C'est déjà ce que l'on fait, c'est même un sport national. Les chevaliers ? Des Don Quichotte. Les héros de guerre ? Ils n'en sont pas morts. Les Résistants ? Des opportunistes. Qu'il est aisé pour le bouffon d'aujourd'hui, entre ses nuits blanches et ses happenings, de railler et de mépriser ceux qui ont mis un jour "leur peau sur la table", comme disait Céline pour qui la "grande inspiratrice" était la mort, côtoyée au quotidien. Autour du bouffon en trottinette, il ne doit plus y avoir que la vie et le bien. La mort et le mal sont interdits.

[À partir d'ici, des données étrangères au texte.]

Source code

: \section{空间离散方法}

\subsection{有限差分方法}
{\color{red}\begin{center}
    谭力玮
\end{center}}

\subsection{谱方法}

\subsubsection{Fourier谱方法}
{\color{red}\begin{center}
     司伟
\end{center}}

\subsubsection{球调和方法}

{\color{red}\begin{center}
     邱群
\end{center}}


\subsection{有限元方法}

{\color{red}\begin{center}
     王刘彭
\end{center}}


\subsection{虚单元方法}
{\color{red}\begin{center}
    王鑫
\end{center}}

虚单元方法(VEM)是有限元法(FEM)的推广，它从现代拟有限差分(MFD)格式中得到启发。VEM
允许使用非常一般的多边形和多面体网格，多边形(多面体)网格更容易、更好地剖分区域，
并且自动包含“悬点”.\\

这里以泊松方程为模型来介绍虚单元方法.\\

Ridiculiser, souiller nos grandeurs, notre époque citoyenne adore ça. Louis XIV ? Le massacre du Palatinat. Voltaire ? L'esclavage. Jeanne d'Arc ? Le Front national. "Renversons les statues, déchirons les légendes", écrivait Max Gallo dans Fier d'être français, en regrettant que la France n'ose plus célébrer Austerlitz tout en envoyant une délégation pour fêter Trafalgar avec la Perfide Albion. La fierté et la grandeur, c'est très vilain. La France doit s'abaisser, se prosterner, s'humilier. Pas question de faire le moindre défilé du 14 juillet sans inviter des délégations étrangères pour le "symbole". Pas question de célébrer on ne sait quel événement historique sans rappeler que les "musulmans en étaient". Pas question de se réjouir de quoi que ce soit sans se recueillir longuement sur ses fautes et ses péchés. Pas question de faire un cours d'Histoire sans "sensibiliser" gravement les écoliers aux "dérives" et aux "travers" passés. La République a remplacé la culpabilité religieuse originelle par la culpabilité historique.

"Céline antisémite ? Elle a chanté quoi depuis Titanic ?"

Comment sortir ce pays de sa trouille de lui-même s'il ne regarde pas en face son histoire et ses génies ? À diaboliser le passé, on diabolise le présent et l'avenir. Quel génie se hissera sur nos épaules courbées ? Qui pourra construire quoi que ce soit avec de telles œillères ?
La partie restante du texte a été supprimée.